In order to attract more men (and ambitious women) to teaching, school boards should consider merit pay or something comparable. In any other profession, talent and hard work earn an employee recognition, a possible promotion, and higher pay. In teaching, the best one can hope for is personal satisfaction and gratitude from students—rewards that can be acquired much more easily with treats and easy assignments. While determining what “merit” in the classroom entails presents a host of challenges, it is worth doing if it might improve the composition and quality of the faculty.

Consider Single-Sex Schools or Classrooms

Finally, schools hoping reach out to male students should separate them from the girls. Having different natures, boys and girls learn differently and distract one another when placed in the same room, particularly for adolescent students, so it makes sense to educate them separately. Schools apply this same logic when separating age groups into different grades, yet this does not seem to excite nearly as much controversy.

Allowing for these differences and the possibility of improving academic performance for all students, most opponents counter that with argument that separating the sexes does not prepare young people for the real world, where men and women work together. However, they seem to ignore the glaring fact that schools bear little resemblance to the real world anyway: so many hundreds of students, grouped by age, sit in a classroom together because the law demands it, not because they have any choice in the matter. How does any of this prepare young people to be act independently, choose their vocation, or relate to others?

The school world is completely artificial and frequently stunts children’s social growth.

The school world is completely artificial and frequently stunts children’s social growth by forcing them to sit together and learn the same way. It makes sense that, rather than overcome sex stereotypes and act more maturely, boys and girls in coed environments embrace those very stereotypes and act more childishly to distinguish themselves and appeal to the other sex.

By adopting these changes, school leaders can de-feminize primary and secondary education and lend a helping hand to boys who could use it. Still, it will not cure the crisis of manhood, but only treat a few of its many symptoms.

To treat the root of the problem, male advocates need to redirect their focus and seek the answers to some difficult questions: Why do so many boys lack fathers? Why does society celebrate single-motherhood if this is far from ideal for the parent or the child? Why do courts favor women in divorce proceedings when at least 70 percent of divorces are woman-initiated, often for specious reasons?

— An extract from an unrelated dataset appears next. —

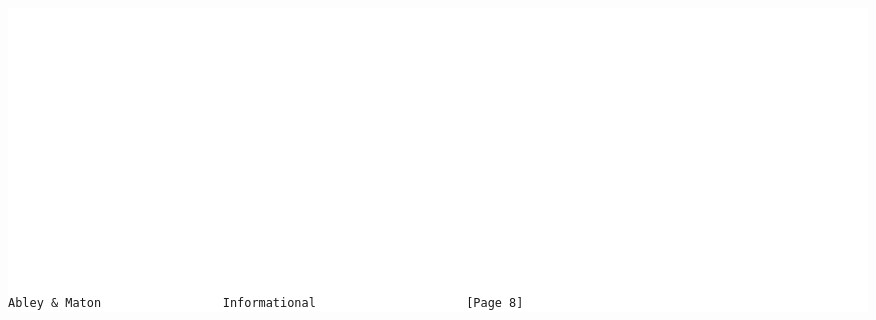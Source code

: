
 ``` newpage














Abley & Maton                 Informational                     [Page 8]
```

As any seasoned educator will attest, schools are just a reflection of what already exists in society. Any attempt at social engineering, even for a conservative goal of restoring masculinity and empowering males, will do little to change anything if the world beyond the school campus works on a completely opposite set of assumptions and values. Until male advocates directly address those assumptions and values, their arguments will unfortunately sound more like excuses than solutions.